Something’s Got a Hold on Me: ‘Lingering Whispers’ of the Atlantic Slave Trade in Ghana

Interior of Men's Slave Cells - Cape Coast Castle - Ghana, Image by Flickr User Adam Jones, PhD

Interior of Men’s Slave Cells – Cape Coast Castle – Ghana, Image by Flickr User Adam Jones, PhD

I am standing in the mouth of the female dungeon. I hesitate to breathe for fear the hole will swallow me. It is competing with a rising tide of anguish that also threatens to eat me alive. The hole is dark, dank and noisome yet oddly comforting. After all, this is why I, and others, come to this site of torture—to fill in the gaps of our history, to make better sense of our lives, to find some comfort. But how does one find home in throbbing loss? Why must one dig for answers—that, ultimately, produce new questions—within the locus of pain? I run my fingers across the length of the thick, cavernous rock. It is brown like my skin…I can’t tell where it ends or begins.

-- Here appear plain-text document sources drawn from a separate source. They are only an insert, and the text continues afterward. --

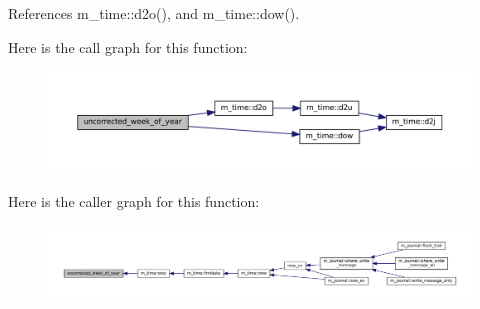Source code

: References m\+\_\+time\+::d2o(), and m\+\_\+time\+::dow().

Here is the call graph for this function\+:\nopagebreak
\begin{figure}[H]
\begin{center}
\leavevmode
\includegraphics[width=350pt]{M__journal_8f90_a41382743ce1b42e02a3f42146e3fa53f_cgraph}
\end{center}
\end{figure}
Here is the caller graph for this function\+:\nopagebreak
\begin{figure}[H]
\begin{center}
\leavevmode
\includegraphics[width=350pt]{M__journal_8f90_a41382743ce1b42e02a3f42146e3fa53f_icgraph}
\end{center}
\end{figure}
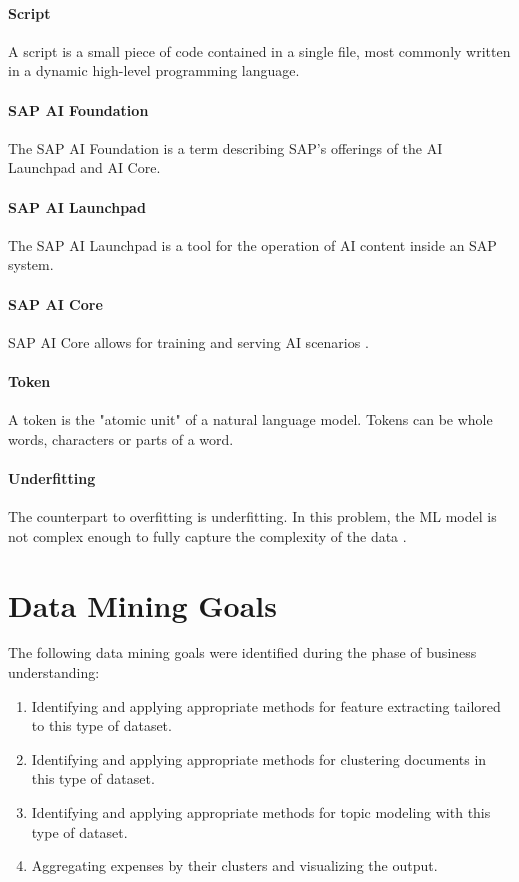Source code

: 	\paragraph{Script} A script is  a small piece of code contained in a single file, most commonly written in a dynamic high-level programming language.
	\paragraph{SAP AI Foundation} The SAP AI Foundation is a term describing SAP's offerings of the AI Launchpad and AI Core.
	\paragraph{SAP AI Launchpad} The SAP AI Launchpad is a tool for the operation of AI content inside an SAP system.
	\paragraph{SAP AI Core} SAP AI Core allows for training and serving AI scenarios \cite{schmitzLeonardo}.
	\paragraph{Token} A token is the "atomic unit" \cite{MLGlossary} of a natural language model. Tokens can be whole words, characters or parts of a word.
	\paragraph{Underfitting} The counterpart to overfitting is underfitting. In this problem, the \ac{ML} model is not complex enough to fully capture the complexity of the data \cite{MLGlossary}.


\section{Data Mining Goals}
\label{section:data-mining-goals}
The following data mining goals were identified during the phase of business understanding:

\begin{enumerate}
\item Identifying and applying appropriate methods for feature extracting tailored to this type of dataset.
\item Identifying and applying appropriate methods for clustering documents in this type of dataset.
\item Identifying and applying appropriate methods for topic modeling with this type of dataset.
\item Aggregating expenses by their clusters and visualizing the output.
\end{enumerate}

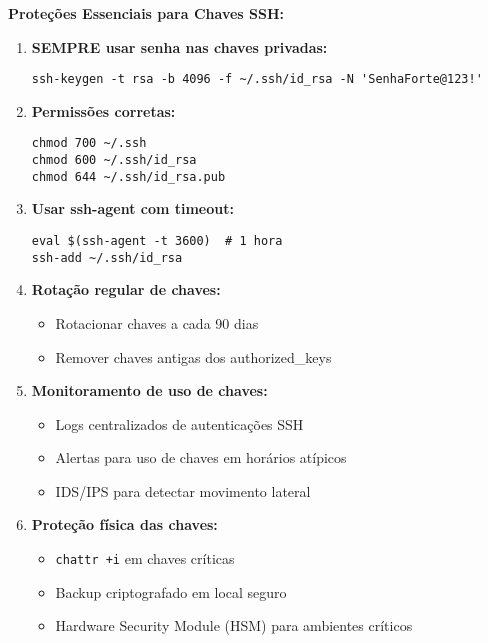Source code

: \documentclass[12pt]{article}
\begin{document}
\textbf{Proteções Essenciais para Chaves SSH:}
\begin{enumerate}
    \item \textbf{SEMPRE usar senha nas chaves privadas:}
        \begin{verbatim}
ssh-keygen -t rsa -b 4096 -f ~/.ssh/id_rsa -N 'SenhaForte@123!'
        \end{verbatim}
    
    \item \textbf{Permissões corretas:}
        \begin{verbatim}
chmod 700 ~/.ssh
chmod 600 ~/.ssh/id_rsa
chmod 644 ~/.ssh/id_rsa.pub
        \end{verbatim}
    
    \item \textbf{Usar ssh-agent com timeout:}
        \begin{verbatim}
eval $(ssh-agent -t 3600)  # 1 hora
ssh-add ~/.ssh/id_rsa
        \end{verbatim}
    
    \item \textbf{Rotação regular de chaves:}
        \begin{itemize}
            \item Rotacionar chaves a cada 90 dias
            \item Remover chaves antigas dos authorized\_keys
        \end{itemize}
    
    \item \textbf{Monitoramento de uso de chaves:}
        \begin{itemize}
            \item Logs centralizados de autenticações SSH
            \item Alertas para uso de chaves em horários atípicos
            \item IDS/IPS para detectar movimento lateral
        \end{itemize}
    
    \item \textbf{Proteção física das chaves:}
        \begin{itemize}
            \item \texttt{chattr +i} em chaves críticas
            \item Backup criptografado em local seguro
            \item Hardware Security Module (HSM) para ambientes críticos
        \end{itemize}
\end{enumerate}
\end{document}
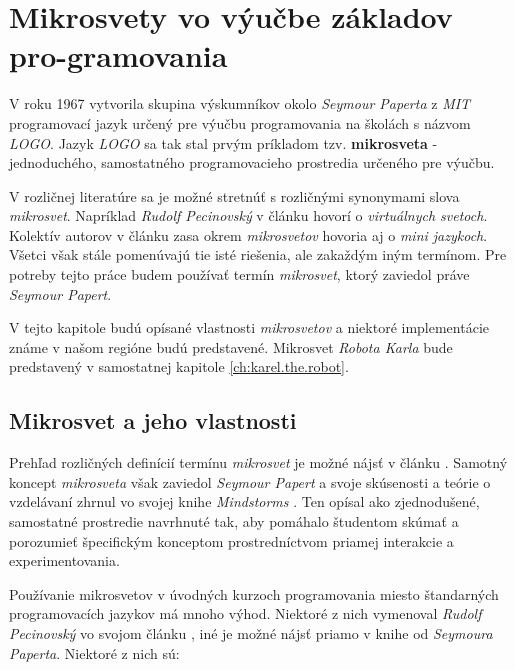 
\chapter{Mikrosvety vo výučbe základov pro-gramovania}\label{ch:microworlds}

V roku 1967 vytvorila skupina výskumníkov okolo \emph{Seymour Paperta} z \emph{MIT} programovací jazyk určený pre výučbu programovania na školách s názvom \emph{LOGO}. Jazyk \emph{LOGO} sa tak stal prvým príkladom tzv. \textbf{mikrosveta} - jednoduchého, samostatného programovacieho prostredia určeného pre výučbu.

V rozličnej literatúre sa je možné stretnúť s rozličnými synonymami slova \emph{mikrosvet}. Napríklad \emph{Rudolf Pecinovský} v článku \cite{Pecinovsky2001} hovorí o \emph{virtuálnych svetoch}. Kolektív autorov v článku \cite{Brusilovsky} zasa okrem \emph{mikrosvetov} hovoria aj o \emph{mini jazykoch}. Všetci však stále pomenúvajú tie isté riešenia, ale zakaždým iným termínom. Pre potreby tejto práce budem používať termín \emph{mikrosvet}, ktorý zaviedol práve \emph{Seymour Papert}.

V tejto kapitole budú opísané vlastnosti \emph{mikrosvetov} a niektoré implementácie známe v našom regióne budú predstavené. Mikrosvet \emph{Robota Karla} bude predstavený v samostatnej kapitole \ref{ch:karel.the.robot}.


\section{Mikrosvet a jeho vlastnosti}

Prehľad rozličných definícií termínu \emph{mikrosvet} je možné nájsť v článku \cite{djelil:hal-02438255}. Samotný koncept \emph{mikrosveta} však zaviedol \emph{Seymour Papert} a svoje skúsenosti a teórie o vzdelávaní zhrnul vo svojej knihe \emph{Mindstorms} \cite{Papert1980}. Ten opísal  ako zjednodušené, samostatné prostredie navrhnuté tak, aby pomáhalo študentom skúmať a porozumieť špecifickým konceptom prostredníctvom priamej interakcie a experimentovania.

Používanie mikrosvetov v úvodných kurzoch programovania miesto štandarných programovacích jazykov má mnoho výhod. Niektoré z nich vymenoval \emph{Rudolf Pecinovský} vo svojom článku \cite{Pecinovsky2001}, iné je možné nájsť priamo  v knihe \cite{Papert1980} od \emph{Seymoura Paperta}. Niektoré z nich sú:


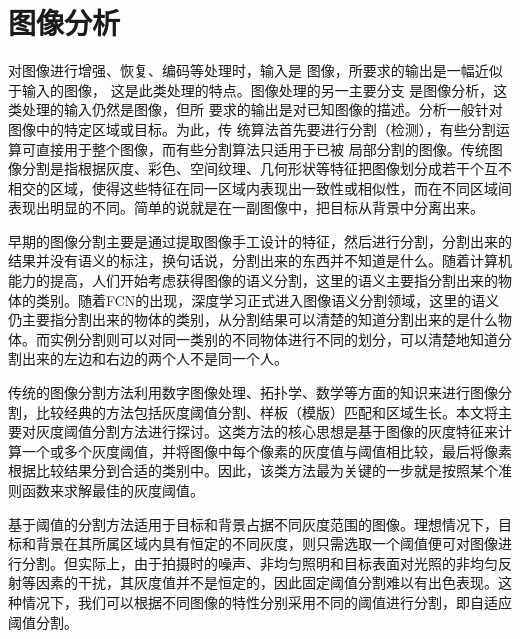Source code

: \section{图像分析}
\label{sec:image_analysis}

对图像进行增强、恢复、编码等处理时，输入是 图像，所要求的输出是一幅近似于输入的图像， 这是此类处理的特点。图像处理的另一主要分支 是图像分析，这类处理的输入仍然是图像，但所 要求的输出是对已知图像的描述。分析一般针对图像中的特定区域或目标。为此，传 统算法首先要进行分割（检测），有些分割运算可直接用于整个图像，而有些分割算法只适用于已被 局部分割的图像。传统图像分割是指根据灰度、彩色、空间纹理、几何形状等特征把图像划分成若干个互不相交的区域，使得这些特征在同一区域内表现出一致性或相似性，而在不同区域间表现出明显的不同。简单的说就是在一副图像中，把目标从背景中分离出来。

早期的图像分割主要是通过提取图像手工设计的特征，然后进行分割，分割出来的结果并没有语义的标注，换句话说，分割出来的东西并不知道是什么。随着计算机能力的提高，人们开始考虑获得图像的语义分割，这里的语义主要指分割出来的物体的类别。随着FCN的出现，深度学习正式进入图像语义分割领域，这里的语义仍主要指分割出来的物体的类别，从分割结果可以清楚的知道分割出来的是什么物体。而实例分割则可以对同一类别的不同物体进行不同的划分，可以清楚地知道分割出来的左边和右边的两个人不是同一个人。

传统的图像分割方法利用数字图像处理、拓扑学、数学等方面的知识来进行图像分割，比较经典的方法包括灰度阈值分割、样板（模版）匹配和区域生长。本文将主要对灰度阈值分割方法进行探讨。这类方法的核心思想是基于图像的灰度特征来计算一个或多个灰度阈值，并将图像中每个像素的灰度值与阈值相比较，最后将像素根据比较结果分到合适的类别中。因此，该类方法最为关键的一步就是按照某个准则函数来求解最佳的灰度阈值。

基于阈值的分割方法适用于目标和背景占据不同灰度范围的图像。理想情况下，目标和背景在其所属区域内具有恒定的不同灰度，则只需选取一个阈值便可对图像进行分割。但实际上，由于拍摄时的噪声、非均匀照明和目标表面对光照的非均匀反射等因素的干扰，其灰度值并不是恒定的，因此固定阈值分割难以有出色表现。这种情况下，我们可以根据不同图像的特性分别采用不同的阈值进行分割，即自适应阈值分割。

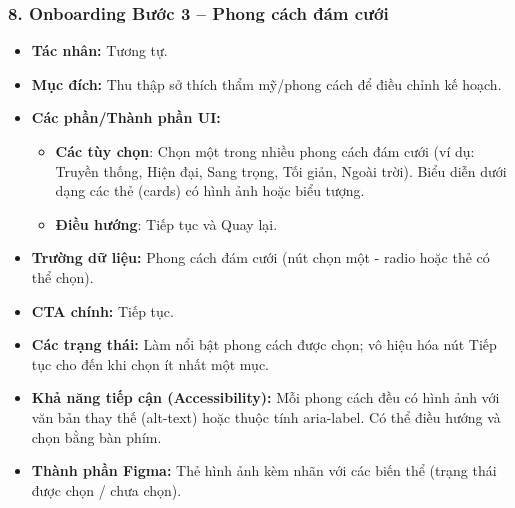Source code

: \documentclass[11pt,a4paper]{article}
\begin{document}
\subsubsection{8. Onboarding Bước 3 – Phong cách đám cưới}
\begin{itemize}
    \item \textbf{Tác nhân:} Tương tự.
    \item \textbf{Mục đích:} Thu thập sở thích thẩm mỹ/phong cách để điều chỉnh kế hoạch.
    \item \textbf{Các phần/Thành phần UI:}
    \begin{itemize}
        \item \textbf{Các tùy chọn}: Chọn một trong nhiều phong cách đám cưới (ví dụ: Truyền thống, Hiện đại, Sang trọng, Tối giản, Ngoài trời). Biểu diễn dưới dạng các thẻ (cards) có hình ảnh hoặc biểu tượng.
        \item \textbf{Điều hướng}: Tiếp tục và Quay lại.
    \end{itemize}
    \item \textbf{Trường dữ liệu:} Phong cách đám cưới (nút chọn một - radio hoặc thẻ có thể chọn).
    \item \textbf{CTA chính:} Tiếp tục.
    \item \textbf{Các trạng thái:} Làm nổi bật phong cách được chọn; vô hiệu hóa nút Tiếp tục cho đến khi chọn ít nhất một mục.
    \item \textbf{Khả năng tiếp cận (Accessibility):} Mỗi phong cách đều có hình ảnh với văn bản thay thế (alt-text) hoặc thuộc tính aria-label. Có thể điều hướng và chọn bằng bàn phím.
    \item \textbf{Thành phần Figma:} Thẻ hình ảnh kèm nhãn với các biến thể (trạng thái được chọn / chưa chọn).
\end{itemize}
\end{document}

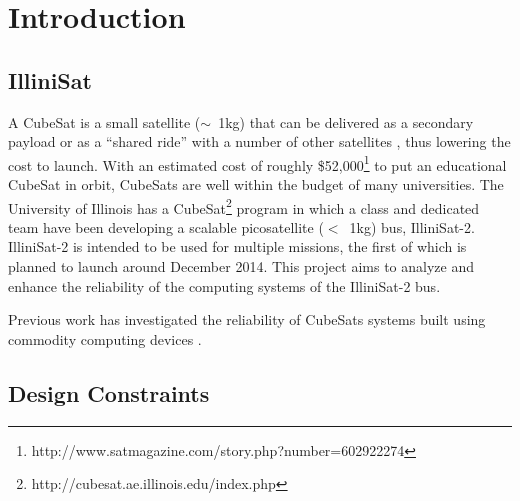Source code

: \section{Introduction}
\subsection{IlliniSat}
A CubeSat is a small satellite ($\sim$~1kg) that can be delivered as a secondary
payload or as a ``shared ride'' with a number of other satellites , thus
lowering the cost to launch\cite{toorian2008cubesat}.  With an estimated cost of
roughly \$52,000\footnote{http://www.satmagazine.com/story.php?number=602922274}
to put an educational CubeSat in orbit, CubeSats are well within the budget of
many universities.  The University of Illinois has a
CubeSat\footnote{http://cubesat.ae.illinois.edu/index.php} program in which a
class and dedicated team have been developing a scalable picosatellite ($<$~1kg)
bus, IlliniSat-2.  IlliniSat-2 is intended to be used for multiple missions, the
first of which is planned to launch around December 2014.  This project aims to
analyze and enhance the reliability of the computing systems of the IlliniSat-2
bus.

Previous work has investigated the reliability of CubeSats systems built using
commodity computing devices \cite{odegaard2013error}.
\subsection{Design Constraints}
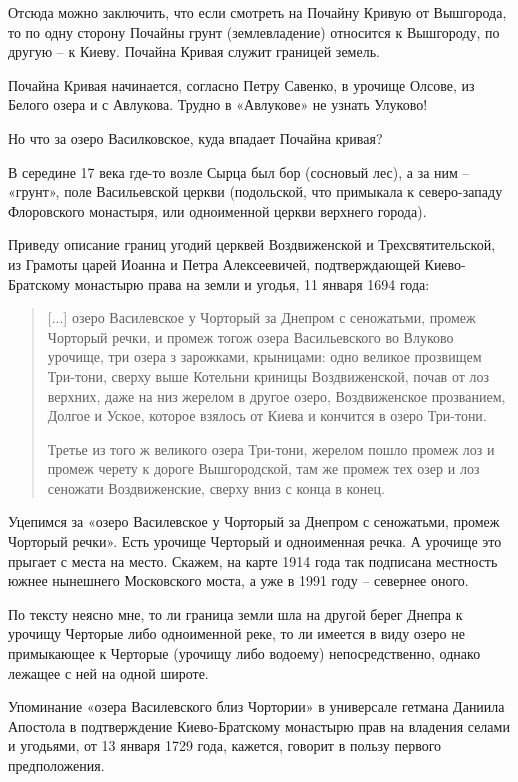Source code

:Отсюда можно заключить, что если смотреть на Почайну Кривую от Вышгорода, то по одну сторону Почайны грунт (землевладение) относится к Вышгороду, по другую – к Киеву. Почайна Кривая служит границей земель.

Почайна Кривая начинается, согласно Петру Савенко, в урочище Олсове, из Белого озера и с Авлукова. Трудно в «Авлукове» не узнать Улуково! 

Но что за озеро Василковское, куда впадает Почайна кривая?

В середине 17 века где-то возле Сырца был бор (сосновый лес), а за ним – «грунт», поле Васильевской церкви (подольской, что примыкала к северо-западу Флоровского монастыря, или одноименной церкви верхнего города).

Приведу описание границ угодий церквей Воздвиженской и Трехсвятительской, из Грамоты царей Иоанна и Петра Алексеевичей, подтверждающей Киево-Братскому монастырю права на земли и угодья, 11 января 1694 года:

\begin{quotation}
[...] озеро Василевское у Чорторый за Днепром с сеножатьми, промеж Чорторый речки, и промеж тогож озера Васильевского во Влуково урочище, три озера з зарожками, крыницами: одно великое прозвищем Три-тони, сверху выше Котельни криницы Воздвиженской, почав от лоз верхних, даже на низ жерелом в другое озеро, Воздвиженское прозванием, Долгое и Уское, которое взялось от Киева и кончится в озеро Три-тони.

Третье из того ж великого озера Три-тони, жерелом пошло промеж лоз и промеж черету к дороге Вышгородской, там же промеж тех озер и лоз сеножати Воздвиженские, сверху вниз с конца в конец.
\end{quotation}

Уцепимся за «озеро Василевское у Чорторый за Днепром с сеножатьми, промеж Чорторый речки». Есть урочище Черторый и одноименная речка. А урочище это прыгает с места на место. Скажем, на карте 1914 года так подписана местность южнее нынешнего Московского моста, а уже в 1991 году – севернее оного.

По тексту неясно мне, то ли граница земли шла на другой берег Днепра к урочищу Черторые либо одноименной реке, то ли имеется в виду озеро не примыкающее к Черторые (урочищу либо водоему) непосредственно, однако лежащее с ней на одной широте.

Упоминание «озера Василевского близ Чортории» в универсале гетмана Даниила Апостола в подтверждение Киево-Братскому монастырю прав на владения селами и угодьями, от 13 января 1729 года, кажется, говорит в пользу первого предположения.

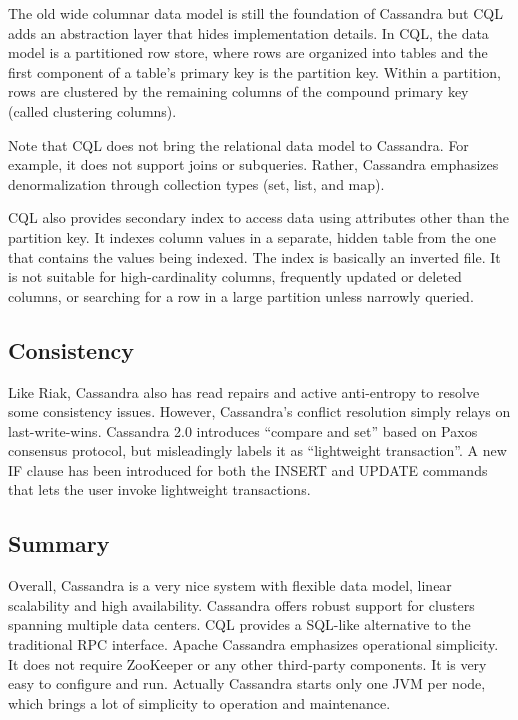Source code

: \documentclass[11pt]{book}
\begin{document}
The old wide columnar data model is still the foundation of Cassandra but CQL adds an abstraction layer that hides implementation details. In CQL, the data model is a partitioned row store, where rows are organized into tables and the first component of a table's primary key is the partition key. Within a partition, rows are clustered by the remaining columns of the compound primary key (called clustering columns).

Note that CQL does not bring the relational data model to Cassandra. For example, it does not support joins or subqueries. Rather, Cassandra emphasizes denormalization through collection types (set, list, and map).

CQL also provides secondary index to access data using attributes other than the partition key. It indexes column values in a separate, hidden table from the one that contains the values being indexed. The index is basically an inverted file. It is not suitable for high-cardinality columns, frequently updated or deleted columns, or searching for a row in a large partition unless narrowly queried.

\subsection{Consistency}

Like Riak, Cassandra also has read repairs and active anti-entropy to resolve some consistency issues. However, Cassandra's conflict resolution simply relays on last-write-wins. Cassandra 2.0 introduces ``compare and set'' based on Paxos consensus protocol, but misleadingly labels it as ``lightweight transaction''. A new IF clause has been introduced for both the INSERT and UPDATE commands that lets the user invoke lightweight transactions.

\subsection{Summary}
Overall, Cassandra is a very nice system with flexible data model, linear scalability and high availability. 
Cassandra offers robust support for clusters spanning multiple data centers. CQL provides a SQL-like alternative to the traditional RPC interface.
Apache Cassandra emphasizes operational simplicity. It does not require ZooKeeper or any other third-party components. It is very easy to configure and run. Actually Cassandra starts only one JVM per node, which brings a lot of simplicity to operation and maintenance.
\end{document}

In a 2010 interview with FADER Magazine, poet Gil Scott-Heron declared, “The spirit should be material. It’s your blood. Inside your bloodstream is your parents and their parents and their parents and their parents and they want you to make it, because when you do what you do and you’re successful, then they’re happy you made it. You’re the link with immortality” (88).  What Scott-Heron articulates here is an ontological claim to spirit as inherently material and always already an eternal force over life’s struggles. The answers to the puzzle are embedded underneath the skin in an internal dialogue between spirit, mind, blood, bone and mass. This same ideological force is what pulls so many African American tourists back to Elmina and Cape Coast Castles in Ghana, in search of what Anne Bailey calls “lingering whispers” in African Voices of the Atlantic Slave Trade (3).  We spin back the wheel of time to re-trace its deep grooves and recover the loss/lost in dungeons, burial sites, Donkor Nsuo (The Slave River), and the Atlantic Ocean.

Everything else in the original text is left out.